## TASK DESCRIPTION
The required output is the lines below from the line containing "- **Associate connections" to the line containing "- These routes", inclusive, retyped exactly. No other lines belong in it.

Collected data entries

- Opening Delimiter -

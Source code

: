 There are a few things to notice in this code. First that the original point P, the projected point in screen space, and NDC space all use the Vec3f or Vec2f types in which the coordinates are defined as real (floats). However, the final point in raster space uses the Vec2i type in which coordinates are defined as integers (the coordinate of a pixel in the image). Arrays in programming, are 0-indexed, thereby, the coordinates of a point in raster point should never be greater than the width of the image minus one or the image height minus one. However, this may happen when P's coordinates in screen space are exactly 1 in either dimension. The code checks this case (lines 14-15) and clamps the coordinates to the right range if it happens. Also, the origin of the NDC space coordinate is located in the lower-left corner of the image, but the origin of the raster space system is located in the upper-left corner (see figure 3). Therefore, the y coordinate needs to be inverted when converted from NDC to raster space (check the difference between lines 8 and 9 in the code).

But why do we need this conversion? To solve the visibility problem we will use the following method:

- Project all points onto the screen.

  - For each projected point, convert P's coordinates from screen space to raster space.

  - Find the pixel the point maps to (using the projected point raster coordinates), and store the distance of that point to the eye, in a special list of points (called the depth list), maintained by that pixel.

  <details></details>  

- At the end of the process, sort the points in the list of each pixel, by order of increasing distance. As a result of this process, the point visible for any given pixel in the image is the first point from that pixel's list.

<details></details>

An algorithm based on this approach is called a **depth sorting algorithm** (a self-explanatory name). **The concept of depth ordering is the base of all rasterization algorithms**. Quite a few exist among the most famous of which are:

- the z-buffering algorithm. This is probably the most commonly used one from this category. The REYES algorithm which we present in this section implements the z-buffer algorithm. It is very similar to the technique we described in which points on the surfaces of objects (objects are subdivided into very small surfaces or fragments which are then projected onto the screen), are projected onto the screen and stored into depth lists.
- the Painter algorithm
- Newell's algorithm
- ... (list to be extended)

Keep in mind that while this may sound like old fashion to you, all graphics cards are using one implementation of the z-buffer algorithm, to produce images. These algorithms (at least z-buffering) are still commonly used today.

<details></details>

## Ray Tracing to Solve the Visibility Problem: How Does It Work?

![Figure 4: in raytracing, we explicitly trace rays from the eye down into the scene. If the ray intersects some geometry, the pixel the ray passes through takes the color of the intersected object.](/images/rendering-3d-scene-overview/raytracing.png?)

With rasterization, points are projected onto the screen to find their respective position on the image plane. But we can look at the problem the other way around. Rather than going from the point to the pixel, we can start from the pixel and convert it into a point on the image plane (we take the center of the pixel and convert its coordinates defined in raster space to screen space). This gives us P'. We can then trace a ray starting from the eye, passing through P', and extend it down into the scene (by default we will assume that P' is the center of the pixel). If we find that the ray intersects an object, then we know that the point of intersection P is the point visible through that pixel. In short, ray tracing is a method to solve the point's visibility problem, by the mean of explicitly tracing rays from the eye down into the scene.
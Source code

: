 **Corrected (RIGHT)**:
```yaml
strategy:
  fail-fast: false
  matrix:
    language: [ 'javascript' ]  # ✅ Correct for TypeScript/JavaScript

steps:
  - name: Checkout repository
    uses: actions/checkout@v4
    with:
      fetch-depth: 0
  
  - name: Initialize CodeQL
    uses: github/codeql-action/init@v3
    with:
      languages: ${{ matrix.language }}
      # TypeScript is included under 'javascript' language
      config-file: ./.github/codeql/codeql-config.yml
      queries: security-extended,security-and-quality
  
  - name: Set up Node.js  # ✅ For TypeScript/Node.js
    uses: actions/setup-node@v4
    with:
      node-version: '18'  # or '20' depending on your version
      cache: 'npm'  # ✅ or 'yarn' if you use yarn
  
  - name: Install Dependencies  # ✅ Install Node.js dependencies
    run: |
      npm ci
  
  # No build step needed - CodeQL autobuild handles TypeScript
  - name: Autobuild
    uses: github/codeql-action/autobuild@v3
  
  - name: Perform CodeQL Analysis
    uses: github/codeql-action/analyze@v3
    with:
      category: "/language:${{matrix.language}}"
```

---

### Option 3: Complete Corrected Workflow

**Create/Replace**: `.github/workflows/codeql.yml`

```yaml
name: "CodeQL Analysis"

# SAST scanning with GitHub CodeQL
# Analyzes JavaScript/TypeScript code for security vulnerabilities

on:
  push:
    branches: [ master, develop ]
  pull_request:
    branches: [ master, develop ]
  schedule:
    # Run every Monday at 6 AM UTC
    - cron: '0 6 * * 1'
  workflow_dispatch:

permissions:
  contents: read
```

- Closing Delimiter -
- Opening Delimiter -

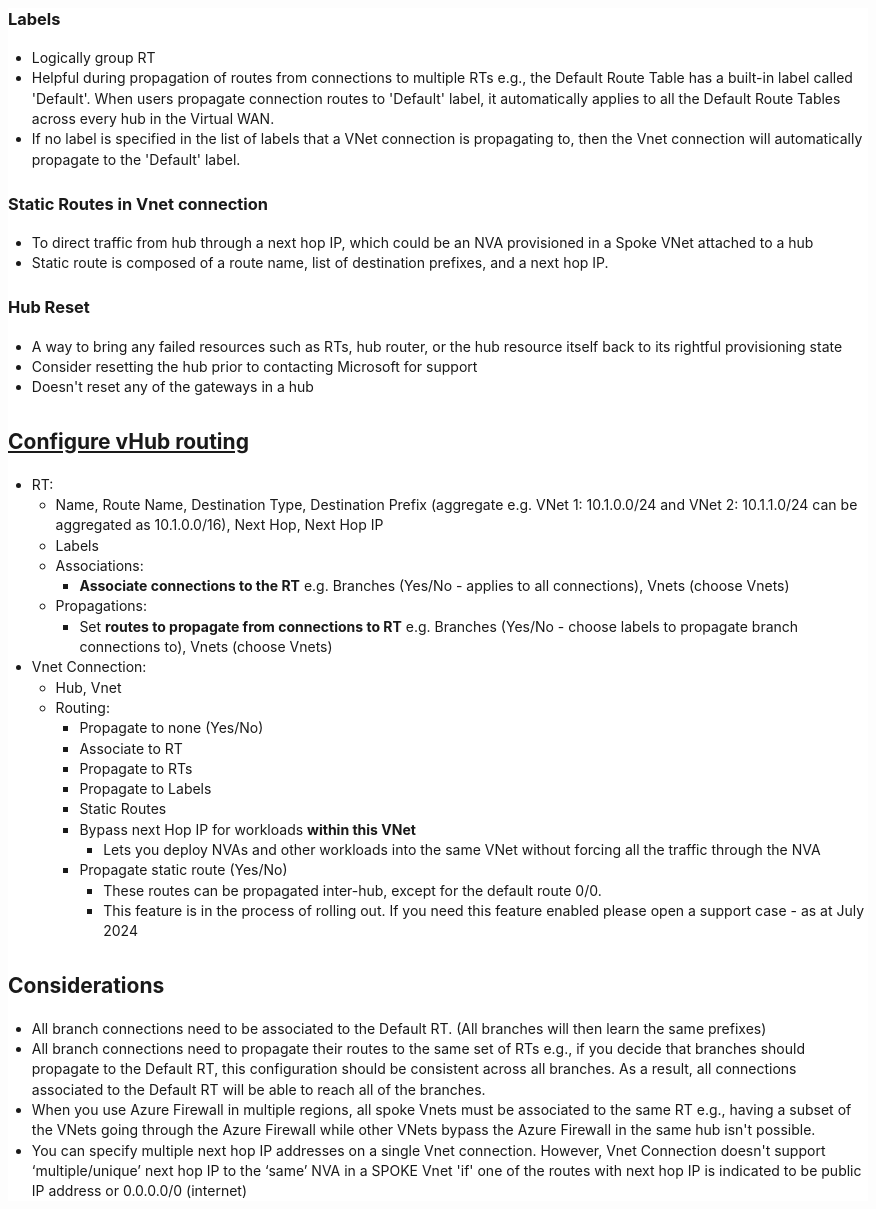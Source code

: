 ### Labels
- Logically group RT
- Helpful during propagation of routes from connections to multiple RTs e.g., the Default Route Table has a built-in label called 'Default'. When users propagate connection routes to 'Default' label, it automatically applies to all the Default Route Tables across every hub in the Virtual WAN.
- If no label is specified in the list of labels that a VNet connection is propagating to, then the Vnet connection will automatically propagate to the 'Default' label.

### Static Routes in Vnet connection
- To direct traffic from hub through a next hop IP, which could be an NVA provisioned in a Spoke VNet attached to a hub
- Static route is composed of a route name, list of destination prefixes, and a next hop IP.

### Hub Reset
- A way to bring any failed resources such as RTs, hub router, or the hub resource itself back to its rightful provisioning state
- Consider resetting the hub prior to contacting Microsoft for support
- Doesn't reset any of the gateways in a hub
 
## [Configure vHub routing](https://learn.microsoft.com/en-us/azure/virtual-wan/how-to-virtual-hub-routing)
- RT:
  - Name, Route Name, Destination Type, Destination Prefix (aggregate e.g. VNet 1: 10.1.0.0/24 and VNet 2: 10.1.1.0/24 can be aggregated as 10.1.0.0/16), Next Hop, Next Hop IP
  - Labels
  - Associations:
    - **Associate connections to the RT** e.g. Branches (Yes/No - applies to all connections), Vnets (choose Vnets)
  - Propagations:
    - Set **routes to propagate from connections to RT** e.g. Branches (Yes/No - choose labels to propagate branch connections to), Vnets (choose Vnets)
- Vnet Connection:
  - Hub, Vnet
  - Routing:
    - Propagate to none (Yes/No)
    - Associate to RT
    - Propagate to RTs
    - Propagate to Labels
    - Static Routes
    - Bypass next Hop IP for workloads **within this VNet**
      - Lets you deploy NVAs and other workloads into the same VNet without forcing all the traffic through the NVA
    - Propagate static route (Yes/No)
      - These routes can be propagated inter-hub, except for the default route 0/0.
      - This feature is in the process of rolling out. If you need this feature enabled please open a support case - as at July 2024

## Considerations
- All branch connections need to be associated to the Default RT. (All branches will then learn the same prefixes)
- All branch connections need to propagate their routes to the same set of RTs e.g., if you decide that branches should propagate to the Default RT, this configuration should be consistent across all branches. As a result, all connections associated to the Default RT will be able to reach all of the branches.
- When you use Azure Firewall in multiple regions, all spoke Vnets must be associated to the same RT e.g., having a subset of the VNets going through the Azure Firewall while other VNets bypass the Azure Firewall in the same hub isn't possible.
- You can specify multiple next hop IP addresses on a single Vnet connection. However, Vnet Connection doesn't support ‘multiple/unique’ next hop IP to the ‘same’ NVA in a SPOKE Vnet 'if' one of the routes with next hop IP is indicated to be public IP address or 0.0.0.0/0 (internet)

- Closing Delimiter -
- Opening Delimiter -

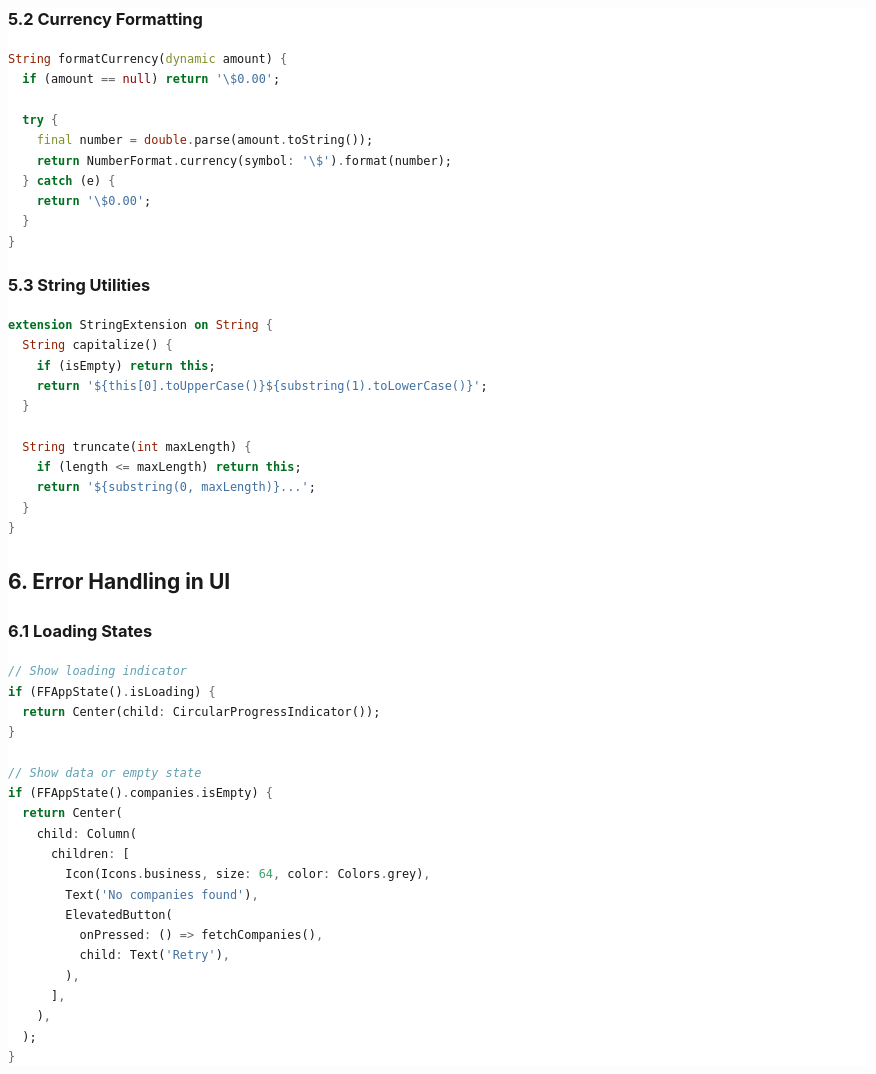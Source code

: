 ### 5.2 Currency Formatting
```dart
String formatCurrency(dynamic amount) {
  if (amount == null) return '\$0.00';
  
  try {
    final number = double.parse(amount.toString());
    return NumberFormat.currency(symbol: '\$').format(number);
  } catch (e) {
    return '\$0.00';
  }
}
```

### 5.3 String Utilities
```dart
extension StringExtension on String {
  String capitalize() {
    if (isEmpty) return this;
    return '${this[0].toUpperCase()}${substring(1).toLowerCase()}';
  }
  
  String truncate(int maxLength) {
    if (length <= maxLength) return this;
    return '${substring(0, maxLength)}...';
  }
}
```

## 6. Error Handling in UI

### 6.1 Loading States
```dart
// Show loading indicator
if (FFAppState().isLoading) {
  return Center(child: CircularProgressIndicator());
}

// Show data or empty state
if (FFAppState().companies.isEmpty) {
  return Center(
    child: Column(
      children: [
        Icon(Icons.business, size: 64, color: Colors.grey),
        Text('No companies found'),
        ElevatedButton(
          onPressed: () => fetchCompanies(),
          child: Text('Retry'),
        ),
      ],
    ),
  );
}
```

- Closing Delimiter -

## SOLUTION
    - **Associate connections to the RT** e.g. Branches (Yes/No - applies to all connections), Vnets (choose Vnets)
  - Propagations:
    - Set **routes to propagate from connections to RT** e.g. Branches (Yes/No - choose labels to propagate branch connections to), Vnets (choose Vnets)
- Vnet Connection:
  - Hub, Vnet
  - Routing:
    - Propagate to none (Yes/No)
    - Associate to RT
    - Propagate to RTs
    - Propagate to Labels
    - Static Routes
    - Bypass next Hop IP for workloads **within this VNet**
      - Lets you deploy NVAs and other workloads into the same VNet without forcing all the traffic through the NVA
    - Propagate static route (Yes/No)
      - These routes can be propagated inter-hub, except for the default route 0/0.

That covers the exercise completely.